Iran interred late president Ebrahim Raisi at the holiest Shiite shrine in the nation on Thursday, days after a fatal helicopter crash killed him along with the country’s foreign minister and six others.
Mourners lowered Mr Raisi’s remains into a tomb at the Imam Reza Shrine in Mashhad, where Shiite Islam’s eighth imam is buried and millions of pilgrims visit each year.
Hundreds of thousands of people dressed in black crowded around the shrine under its golden dome.
The days of services have not drawn the same crowds in the nation of more than 80 million people as those that gathered for services for Revolutionary Guard General Qassem Soleimani in 2020, killed by a US drone strike in Baghdad.
It is a potential sign of the public’s feelings about Mr Raisi’s presidency during which the government harshly cracked down on all dissent during protests over the 2022 death of Mahsa Amini, detained for allegedly not wearing her mandatory headscarf to authorities’ liking.
That crackdown, as well as Iran’s struggling economy, have gone unmentioned in the hours of coverage provided by state television and in newspapers. Never discussed was Mr Raisi’s involvement in the mass execution of an estimated 5,000 dissidents at the end of the Iran-Iraq war. Nor has there been any information about the cause of the crash of the aging Bell helicopter carrying him and others through a foggy, mountainous region.
Prosecutors have warned people against showing any public signs of celebrating Mr Raisi’s death and a heavy security force presence has been seen in Tehran since the crash.
Mr Raisi, who was 63, had been discussed as a possible successor to Iran’s supreme leader Ayatollah Ali Khamenei. Iran has set June 28th as the next presidential election.
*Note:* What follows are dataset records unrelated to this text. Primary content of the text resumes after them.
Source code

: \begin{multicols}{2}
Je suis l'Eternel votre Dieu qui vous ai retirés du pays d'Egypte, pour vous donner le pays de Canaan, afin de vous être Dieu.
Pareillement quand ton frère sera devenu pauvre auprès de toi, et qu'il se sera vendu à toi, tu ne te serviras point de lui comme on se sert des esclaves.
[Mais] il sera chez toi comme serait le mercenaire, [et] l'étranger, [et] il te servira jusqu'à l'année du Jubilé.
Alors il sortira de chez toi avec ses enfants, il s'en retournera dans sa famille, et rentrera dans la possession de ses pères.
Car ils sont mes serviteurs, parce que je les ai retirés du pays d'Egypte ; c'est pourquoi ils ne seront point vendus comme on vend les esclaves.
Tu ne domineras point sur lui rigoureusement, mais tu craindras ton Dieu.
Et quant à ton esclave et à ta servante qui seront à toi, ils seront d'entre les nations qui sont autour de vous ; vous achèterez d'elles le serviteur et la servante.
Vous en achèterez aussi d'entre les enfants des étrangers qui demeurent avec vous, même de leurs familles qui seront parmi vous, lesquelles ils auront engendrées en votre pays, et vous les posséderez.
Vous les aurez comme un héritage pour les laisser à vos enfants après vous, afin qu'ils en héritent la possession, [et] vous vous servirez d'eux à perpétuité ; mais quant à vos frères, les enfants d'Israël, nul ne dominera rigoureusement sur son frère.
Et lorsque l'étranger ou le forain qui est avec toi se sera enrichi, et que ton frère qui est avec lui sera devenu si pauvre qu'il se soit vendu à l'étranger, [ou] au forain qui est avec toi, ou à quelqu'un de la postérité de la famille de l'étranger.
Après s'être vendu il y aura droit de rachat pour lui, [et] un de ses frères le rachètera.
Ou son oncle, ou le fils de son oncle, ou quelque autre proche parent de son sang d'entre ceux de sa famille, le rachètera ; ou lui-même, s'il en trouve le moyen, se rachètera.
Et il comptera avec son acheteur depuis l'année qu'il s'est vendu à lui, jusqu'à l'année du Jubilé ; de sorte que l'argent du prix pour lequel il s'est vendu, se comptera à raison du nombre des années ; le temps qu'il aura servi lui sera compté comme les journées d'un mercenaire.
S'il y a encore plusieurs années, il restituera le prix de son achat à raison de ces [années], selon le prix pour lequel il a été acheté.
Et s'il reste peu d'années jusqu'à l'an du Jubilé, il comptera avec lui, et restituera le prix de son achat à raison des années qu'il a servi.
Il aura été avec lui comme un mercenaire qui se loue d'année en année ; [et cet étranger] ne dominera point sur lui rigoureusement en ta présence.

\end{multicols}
For now, there is no clear favourite for the position among Iran’s political elite — particularly no one who is a Shiite cleric, like Mr Raisi.
Acting President Mohammad Mokhber has stepped into his role and even attended a meeting between Ayatollah Khamenei and Hamas leader Ismail Haniyeh on Wednesday.
Mr Raisi is the first top politician in the country to be buried at the shrine, which represents a major honour for the cleric. His father-in-law serves as the city’s Friday prayer leader.
The deaths of Mr Raisi and foreign minister Hossein Amirabdollahian come as Iran continues to back militia groups in the wider Middle East to pressure its enemies, namely Israel and the United States. Mourners have chanted against both nations in the ceremonies.
State media circulated photos on Thursday showing a meeting between Iran’s paramilitary Revolutionary Guard chief and the head of its expeditionary Quds Force and representatives from Hamas, Lebanon’s Hezbollah and Yemen’s Houthi rebels.
On Thursday morning, thousands in black gathered along a main boulevard in the city of Birjand, where Mr Raisi once served as its member on the Assembly of Experts in Iran’s South Khorasan province along the Afghan border. There and in Mashhad, mourners on the streets reached out to a truck carrying his casket, with some tossing scarves and other items against it for a blessing.
Meanwhile, former foreign ministers Mohammed Javad Zarif and Ali Akbar Salehi and other dignitaries paid respects to Mr Amirabdollahian at Iran’s Foreign Ministry, where his casket was put on display. His body was later interred in Shahr-e Rey just outside of Tehran at the Abdol Azim shrine, another final resting place for those famed in Persian history.
“Give Soleimani our greetings,” a religious singer said as Mr Amirabdollahian’s body was placed inside its final resting place.